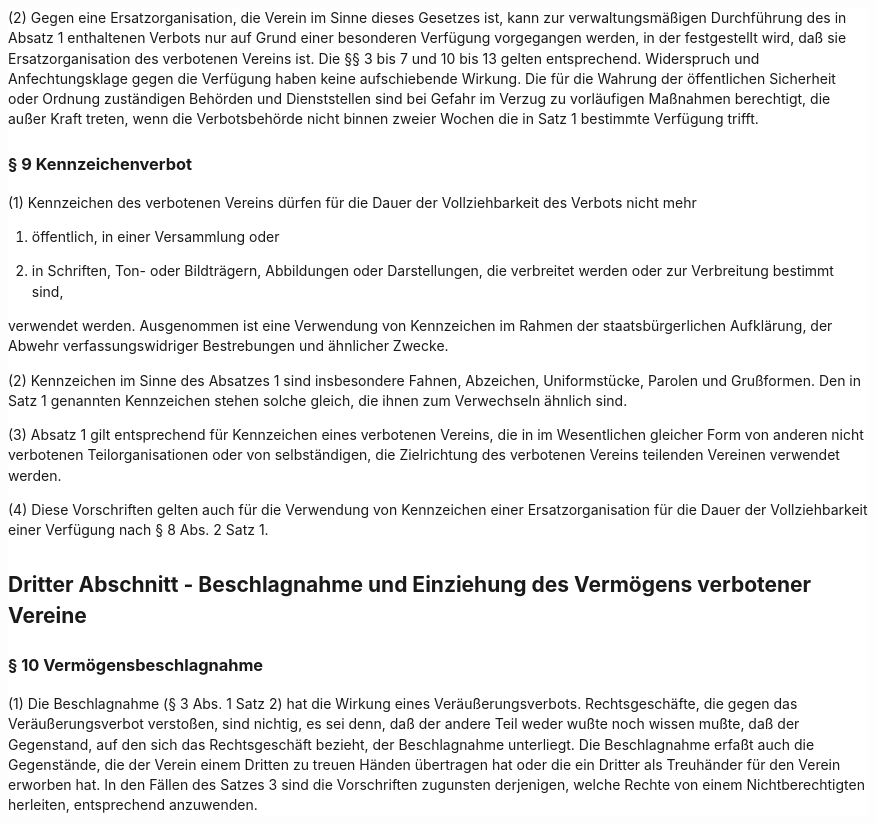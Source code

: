 (2) Gegen eine Ersatzorganisation, die Verein im Sinne dieses Gesetzes
ist, kann zur verwaltungsmäßigen Durchführung des in Absatz 1
enthaltenen Verbots nur auf Grund einer besonderen Verfügung
vorgegangen werden, in der festgestellt wird, daß sie
Ersatzorganisation des verbotenen Vereins ist. Die §§ 3 bis 7 und 10
bis 13 gelten entsprechend. Widerspruch und Anfechtungsklage gegen die
Verfügung haben keine aufschiebende Wirkung. Die für die Wahrung der
öffentlichen Sicherheit oder Ordnung zuständigen Behörden und
Dienststellen sind bei Gefahr im Verzug zu vorläufigen Maßnahmen
berechtigt, die außer Kraft treten, wenn die Verbotsbehörde nicht
binnen zweier Wochen die in Satz 1 bestimmte Verfügung trifft.


### § 9 Kennzeichenverbot

(1) Kennzeichen des verbotenen Vereins dürfen für die Dauer der
Vollziehbarkeit des Verbots nicht mehr

1.  öffentlich, in einer Versammlung oder


2.  in Schriften, Ton- oder Bildträgern, Abbildungen oder Darstellungen,
    die verbreitet werden oder zur Verbreitung bestimmt sind,



verwendet werden. Ausgenommen ist eine Verwendung von Kennzeichen im
Rahmen der staatsbürgerlichen Aufklärung, der Abwehr
verfassungswidriger Bestrebungen und ähnlicher Zwecke.

(2) Kennzeichen im Sinne des Absatzes 1 sind insbesondere Fahnen,
Abzeichen, Uniformstücke, Parolen und Grußformen. Den in Satz 1
genannten Kennzeichen stehen solche gleich, die ihnen zum Verwechseln
ähnlich sind.

(3) Absatz 1 gilt entsprechend für Kennzeichen eines verbotenen
Vereins, die in im Wesentlichen gleicher Form von anderen nicht
verbotenen Teilorganisationen oder von selbständigen, die Zielrichtung
des verbotenen Vereins teilenden Vereinen verwendet werden.

(4) Diese Vorschriften gelten auch für die Verwendung von Kennzeichen
einer Ersatzorganisation für die Dauer der Vollziehbarkeit einer
Verfügung nach § 8 Abs. 2 Satz 1.


## Dritter Abschnitt - Beschlagnahme und Einziehung des Vermögens verbotener Vereine



### § 10 Vermögensbeschlagnahme

(1) Die Beschlagnahme (§ 3 Abs. 1 Satz 2) hat die Wirkung eines
Veräußerungsverbots. Rechtsgeschäfte, die gegen das Veräußerungsverbot
verstoßen, sind nichtig, es sei denn, daß der andere Teil weder wußte
noch wissen mußte, daß der Gegenstand, auf den sich das Rechtsgeschäft
bezieht, der Beschlagnahme unterliegt. Die Beschlagnahme erfaßt auch
die Gegenstände, die der Verein einem Dritten zu treuen Händen
übertragen hat oder die ein Dritter als Treuhänder für den Verein
erworben hat. In den Fällen des Satzes 3 sind die Vorschriften
zugunsten derjenigen, welche Rechte von einem Nichtberechtigten
herleiten, entsprechend anzuwenden.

## What to work on
Only the lines that contain the string "verbotenen" are to be copied from the records.

## Solution for this task
Ersatzorganisation des verbotenen Vereins ist. Die §§ 3 bis 7 und 10
(1) Kennzeichen des verbotenen Vereins dürfen für die Dauer der
(3) Absatz 1 gilt entsprechend für Kennzeichen eines verbotenen
verbotenen Teilorganisationen oder von selbständigen, die Zielrichtung
des verbotenen Vereins teilenden Vereinen verwendet werden.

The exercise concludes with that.